Another victim said that, on camping trips, Harmon “told scouts that they weren’t allowed to wear underpants under their pyjamas”.

Mr Connolly told the court that in “a remarkable coincidence” another one of the victims first disclosed the abuse during a telesales call in the early 2000s to a man who also happened to be a victim of Harmon.

Both men had lived in Limerick and were in the scouts.

Harmon had previous indecent assault conviction

Sergeant Niall Donovan, of Roxboro Garda Station in Limerick, told the court that Harmon has one previous conviction from 2017 imposed at Waterford Circuit Court for the indecent assault of a young boy scout in 1976 where he received a suspended sentence of one year and three months.

Sgt Donovan said that Harmon married a widowed woman in1994 and was stepfather to her five children.

He said the couple took in a six-year-old child under a foster care arrangements with the HSE.

Harmon’s wife died in 2000.

Sgt Donovan said that Harmon worked as ground crew for the RAF from 1960 to 1973 and with now defunct semi-state agency, Shannon Development, from 1973 to 2003.

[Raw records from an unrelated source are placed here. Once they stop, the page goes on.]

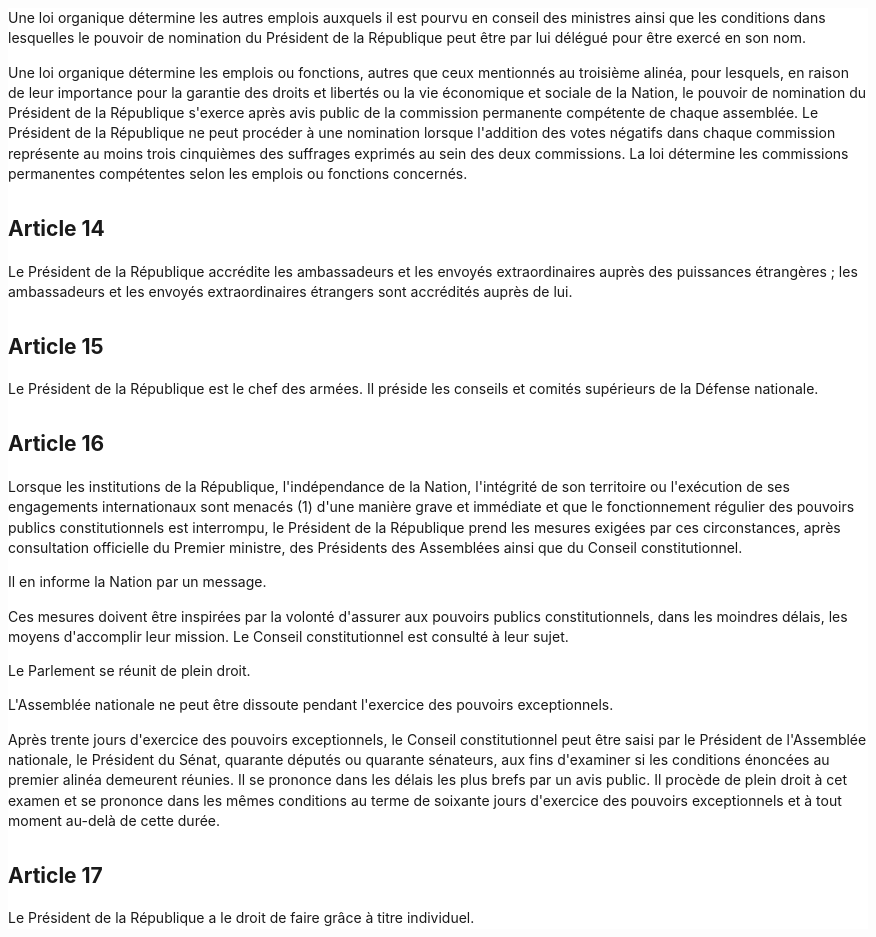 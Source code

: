Une loi organique détermine les autres emplois auxquels il est pourvu en conseil des ministres ainsi que les conditions dans lesquelles le pouvoir de nomination du Président de la République peut être par lui délégué pour être exercé en son nom.

Une loi organique détermine les emplois ou fonctions, autres que ceux mentionnés au troisième alinéa, pour lesquels, en raison de leur importance pour la garantie des droits et libertés ou la vie économique et sociale de la Nation, le pouvoir de nomination du Président de la République s'exerce après avis public de la commission permanente compétente de chaque assemblée. Le Président de la République ne peut procéder à une nomination lorsque l'addition des votes négatifs dans chaque commission représente au moins trois cinquièmes des suffrages exprimés au sein des deux commissions. La loi détermine les commissions permanentes compétentes selon les emplois ou fonctions concernés.


## Article 14

Le Président de la République accrédite les ambassadeurs et les envoyés extraordinaires auprès des puissances étrangères ; les ambassadeurs et les envoyés extraordinaires étrangers sont accrédités auprès de lui.


## Article 15

Le Président de la République est le chef des armées. Il préside les conseils et comités supérieurs de la Défense nationale.


## Article 16

Lorsque les institutions de la République, l'indépendance de la Nation, l'intégrité de son territoire ou l'exécution de ses engagements internationaux sont menacés (1) d'une manière grave et immédiate et que le fonctionnement régulier des pouvoirs publics constitutionnels est interrompu, le Président de la République prend les mesures exigées par ces circonstances, après consultation officielle du Premier ministre, des Présidents des Assemblées ainsi que du Conseil constitutionnel.

Il en informe la Nation par un message.

Ces mesures doivent être inspirées par la volonté d'assurer aux pouvoirs publics constitutionnels, dans les moindres délais, les moyens d'accomplir leur mission. Le Conseil constitutionnel est consulté à leur sujet.

Le Parlement se réunit de plein droit.

L'Assemblée nationale ne peut être dissoute pendant l'exercice des pouvoirs exceptionnels.

Après trente jours d'exercice des pouvoirs exceptionnels, le Conseil constitutionnel peut être saisi par le Président de l'Assemblée nationale, le Président du Sénat, quarante députés ou quarante sénateurs, aux fins d'examiner si les conditions énoncées au premier alinéa demeurent réunies. Il se prononce dans les délais les plus brefs par un avis public. Il procède de plein droit à cet examen et se prononce dans les mêmes conditions au terme de soixante jours d'exercice des pouvoirs exceptionnels et à tout moment au-delà de cette durée.


## Article 17

Le Président de la République a le droit de faire grâce à titre individuel.
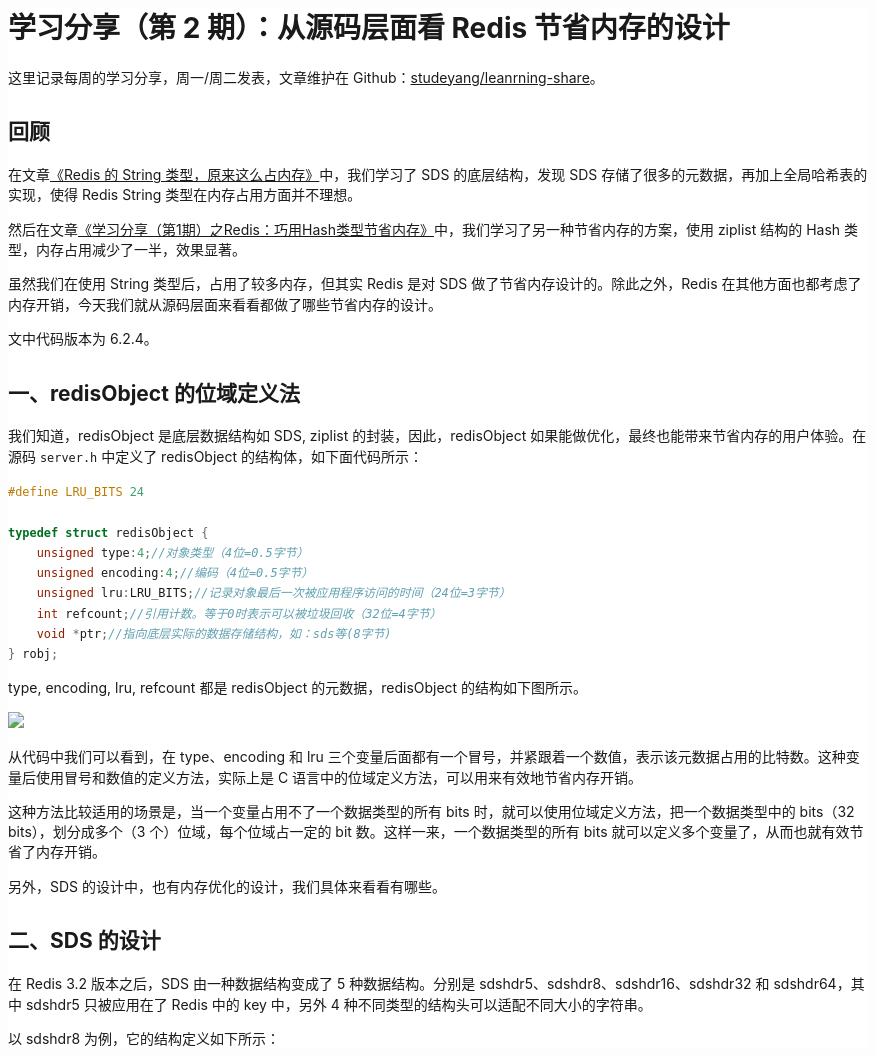 # 学习分享（第 2 期）：从源码层面看 Redis 节省内存的设计

这里记录每周的学习分享，周一/周二发表，文章维护在 Github：[studeyang/leanrning-share](https://github.com/studeyang/learning-share)。

## 回顾

在文章[《Redis 的 String 类型，原来这么占内存》](https://mp.weixin.qq.com/s/jRoZdFExGvASvb8HRQL6kA)中，我们学习了 SDS 的底层结构，发现 SDS 存储了很多的元数据，再加上全局哈希表的实现，使得 Redis String 类型在内存占用方面并不理想。

然后在文章[《学习分享（第1期）之Redis：巧用Hash类型节省内存》](https://mp.weixin.qq.com/s/0EZNVhqEMQreYWuAHdeguw)中，我们学习了另一种节省内存的方案，使用 ziplist 结构的 Hash 类型，内存占用减少了一半，效果显著。

虽然我们在使用 String 类型后，占用了较多内存，但其实 Redis 是对 SDS 做了节省内存设计的。除此之外，Redis 在其他方面也都考虑了内存开销，今天我们就从源码层面来看看都做了哪些节省内存的设计。

文中代码版本为 6.2.4。

## 一、redisObject 的位域定义法

我们知道，redisObject 是底层数据结构如 SDS, ziplist 的封装，因此，redisObject 如果能做优化，最终也能带来节省内存的用户体验。在源码 `server.h` 中定义了 redisObject 的结构体，如下面代码所示：

```c
#define LRU_BITS 24

typedef struct redisObject {
    unsigned type:4;//对象类型（4位=0.5字节）
    unsigned encoding:4;//编码（4位=0.5字节）
    unsigned lru:LRU_BITS;//记录对象最后一次被应用程序访问的时间（24位=3字节）
    int refcount;//引用计数。等于0时表示可以被垃圾回收（32位=4字节）
    void *ptr;//指向底层实际的数据存储结构，如：sds等(8字节)
} robj;
```

type, encoding, lru, refcount 都是 redisObject 的元数据，redisObject 的结构如下图所示。

![](https://technotes.oss-cn-shenzhen.aliyuncs.com/2023/202302140000985.png)

从代码中我们可以看到，在 type、encoding 和 lru 三个变量后面都有一个冒号，并紧跟着一个数值，表示该元数据占用的比特数。这种变量后使用冒号和数值的定义方法，实际上是 C 语言中的位域定义方法，可以用来有效地节省内存开销。

这种方法比较适用的场景是，当一个变量占用不了一个数据类型的所有 bits 时，就可以使用位域定义方法，把一个数据类型中的 bits（32 bits），划分成多个（3 个）位域，每个位域占一定的 bit 数。这样一来，一个数据类型的所有 bits 就可以定义多个变量了，从而也就有效节省了内存开销。

另外，SDS 的设计中，也有内存优化的设计，我们具体来看看有哪些。

## 二、SDS 的设计

在 Redis 3.2 版本之后，SDS 由一种数据结构变成了 5 种数据结构。分别是 sdshdr5、sdshdr8、sdshdr16、sdshdr32 和 sdshdr64，其中 sdshdr5 只被应用在了 Redis 中的 key 中，另外 4 种不同类型的结构头可以适配不同大小的字符串。

以 sdshdr8 为例，它的结构定义如下所示：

Harrison’s counsel Donal Cronin said his client is alone in the world after becoming estranged from his family following the Waterford case.

Mr Cronin said that Harmon was himself a victim of similar type behaviour in the past and expressed profound regret for his actions.

Speaking after today’s hearing, one of the victims said he was happy with the sentence imposed.

“I wanted him convicted. I wanted him going somewhere. I wanted him to hear the cell door close behind him.”